ПОСТФАКТУМ. В 1984 году умер мой старший брат Анатолий. Много лет я не знал, что кто-то пустил зловещий слух, что брат умер, переживая из-за меня. Иными словами, что я виноват в смерти Толи. Обвинение не было брошено мне в лицо, не высказано в моем присутствии. Нашлись люди (они всегда находятся), которые с готовностью приняли этот слух и, как эстафету, отправили его дальше — по «кухням». А я не понимал, почему вдруг повеяло холодом, недоброжелательностью, неприязнью от некоторых наших общих с Толей знакомых и даже друзей. При встречах они стали отводить глаза, «придушили» телефон, который прежде говорил у меня дома их голосами… С горечью представляю себе, что где-то в узком кругу они вынесли мне приговор, не нуждаясь в моем «последнем слове». Да что с вами, заочно меня осудившие, случилось? Вы могли иметь ко мне любые (даже справедливые) претензии, но при этом — не касаться самого дорогого, что есть между близкими по крови и по жизни людьми: их родственных чувств.
Да, брат за меня всегда переживал, как и я за него: как же могут родные братья быть равнодушными к делам и заботам друг друга? И можно на десятилетия вперед застраховаться от болезней, от бед, от сумы и тюрьмы? Помню, за два года до своей смерти Толя навещал меня в реанимации, куда я попал с инфарктом.

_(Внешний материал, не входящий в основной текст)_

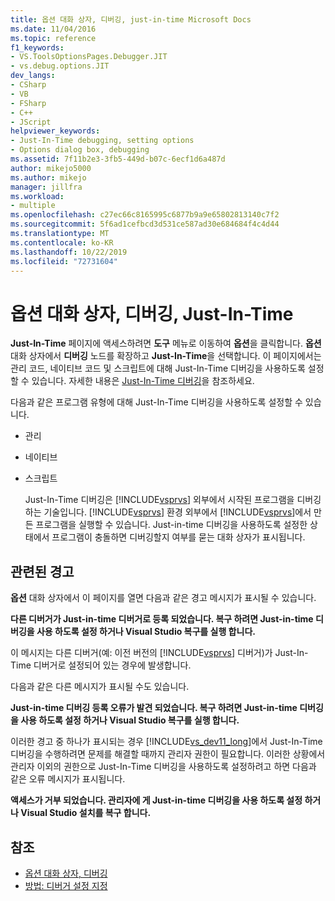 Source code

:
 ```yaml
---
title: 옵션 대화 상자, 디버깅, just-in-time Microsoft Docs
ms.date: 11/04/2016
ms.topic: reference
f1_keywords:
- VS.ToolsOptionsPages.Debugger.JIT
- vs.debug.options.JIT
dev_langs:
- CSharp
- VB
- FSharp
- C++
- JScript
helpviewer_keywords:
- Just-In-Time debugging, setting options
- Options dialog box, debugging
ms.assetid: 7f11b2e3-3fb5-449d-b07c-6ecf1d6a487d
author: mikejo5000
ms.author: mikejo
manager: jillfra
ms.workload:
- multiple
ms.openlocfilehash: c27ec66c8165995c6877b9a9e65802813140c7f2
ms.sourcegitcommit: 5f6ad1cefbcd3d531ce587ad30e684684f4c4d44
ms.translationtype: MT
ms.contentlocale: ko-KR
ms.lasthandoff: 10/22/2019
ms.locfileid: "72731604"
---
```

# <a name="just-in-time-debugging-options-dialog-box"></a>옵션 대화 상자, 디버깅, Just-In-Time
**Just-In-Time** 페이지에 액세스하려면 **도구** 메뉴로 이동하여 **옵션**을 클릭합니다. **옵션** 대화 상자에서 **디버깅** 노드를 확장하고 **Just-In-Time**을 선택합니다. 이 페이지에서는 관리 코드, 네이티브 코드 및 스크립트에 대해 Just-In-Time 디버깅을 사용하도록 설정할 수 있습니다. 자세한 내용은 [Just-In-Time 디버깅](../debugger/just-in-time-debugging-in-visual-studio.md)을 참조하세요.

 다음과 같은 프로그램 유형에 대해 Just-In-Time 디버깅을 사용하도록 설정할 수 있습니다.

- 관리

- 네이티브

- 스크립트

  Just-In-Time 디버깅은 [!INCLUDE[vsprvs](../code-quality/includes/vsprvs_md.md)] 외부에서 시작된 프로그램을 디버깅하는 기술입니다. [!INCLUDE[vsprvs](../code-quality/includes/vsprvs_md.md)] 환경 외부에서 [!INCLUDE[vsprvs](../code-quality/includes/vsprvs_md.md)]에서 만든 프로그램을 실행할 수 있습니다. Just-in-time 디버깅을 사용하도록 설정한 상태에서 프로그램이 충돌하면 디버깅할지 여부를 묻는 대화 상자가 표시됩니다.

## <a name="associated-warnings"></a>관련된 경고
 **옵션** 대화 상자에서 이 페이지를 열면 다음과 같은 경고 메시지가 표시될 수 있습니다.

 **다른 디버거가 Just-in-time 디버거로 등록 되었습니다. 복구 하려면 Just-in-time 디버깅을 사용 하도록 설정 하거나 Visual Studio 복구를 실행 합니다.**

 이 메시지는 다른 디버거(예: 이전 버전의 [!INCLUDE[vsprvs](../code-quality/includes/vsprvs_md.md)] 디버거)가 Just-In-Time 디버거로 설정되어 있는 경우에 발생합니다.

 다음과 같은 다른 메시지가 표시될 수도 있습니다.

 **Just-in-time 디버깅 등록 오류가 발견 되었습니다. 복구 하려면 Just-in-time 디버깅을 사용 하도록 설정 하거나 Visual Studio 복구를 실행 합니다.**

 이러한 경고 중 하나가 표시되는 경우 [!INCLUDE[vs_dev11_long](../data-tools/includes/vs_dev11_long_md.md)]에서 Just-In-Time 디버깅을 수행하려면 문제를 해결할 때까지 관리자 권한이 필요합니다. 이러한 상황에서 관리자 이외의 권한으로 Just-In-Time 디버깅을 사용하도록 설정하려고 하면 다음과 같은 오류 메시지가 표시됩니다.

 **액세스가 거부 되었습니다. 관리자에 게 Just-in-time 디버깅을 사용 하도록 설정 하거나 Visual Studio 설치를 복구 합니다.**

## <a name="see-also"></a>참조
- [옵션 대화 상자, 디버깅](../debugger/debugging-options-dialog-box.md)
- [방법: 디버거 설정 지정](../debugger/how-to-specify-debugger-settings.md)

Вот одна из его записок, случайно сохранившаяся:
«Валюшка! Держись, пожалуйста, Бога ради. Вспоминай одно хорошее, только хорошее, как я сейчас вспоминаю. Все пройдет, все минует. Главное — держись, братишка. Целую тебя, Толя».
Если б я тогда в больнице вдруг умер (что было возможно), неужто нашелся бы тип, который посмел бы обвинить старшего брата в смерти младшего? Мало было у меня собственных переживаний, мне нужны были для смерти еще Толины? Абсурд, видимый простым глазом.
Мы не только братьями были. Когда родителей в тридцать седьмом арестовали (тоже проверяя на прочность нашу семью), долгие годы Толя был для меня и матерью, и отцом. За родителей мы сильно переживали, особенно Толя, но он и сам не умер, и мне не позволил. Наши отношения всегда были по-братски светлыми и прозрачными, незамутненными завистями и ревностями. А тут такая пошла «утка»! Когда я впервые услышал о ней, пропустил мимо ушей, буквально «по классику»: первое обвинение не достигает, второе задевает, третье удивляет. Знал бы я наверняка автора той «новости», я сумел бы по авторству вычислить его мотив или мотивы. Но какими бы они ни были, я все равно оказался бы в тупике: обвинение одного брата в таком страшном грехе автоматически ставит под сомнение (у размышляющих людей) и репутацию второго. Получается дуплет, но зачем «автору» и его сторонникам мой Толя, его-то за что? — не понимаю. Может, расчет на то, что, публично доказывая абсурдность обвинения, я позволю себе воспользоваться, по их мнению, той аргументацией, прямо или косвенно бросить тень на незапятнанный в моей памяти образ брата? Не дождетесь, уважаемые партизаны, не снизойду до «подробностей», лучше останусь обезоруженным. Я бы на дуэль вызвал «автора» (только бы он дамой не оказался, наш общий с братом «народный мститель»), на откровенную беседу пригласил, хоть прилюдно, хоть с глазу на глаз (только бы он с совестью был), к Божьему суду призвал (только бы он не был циником).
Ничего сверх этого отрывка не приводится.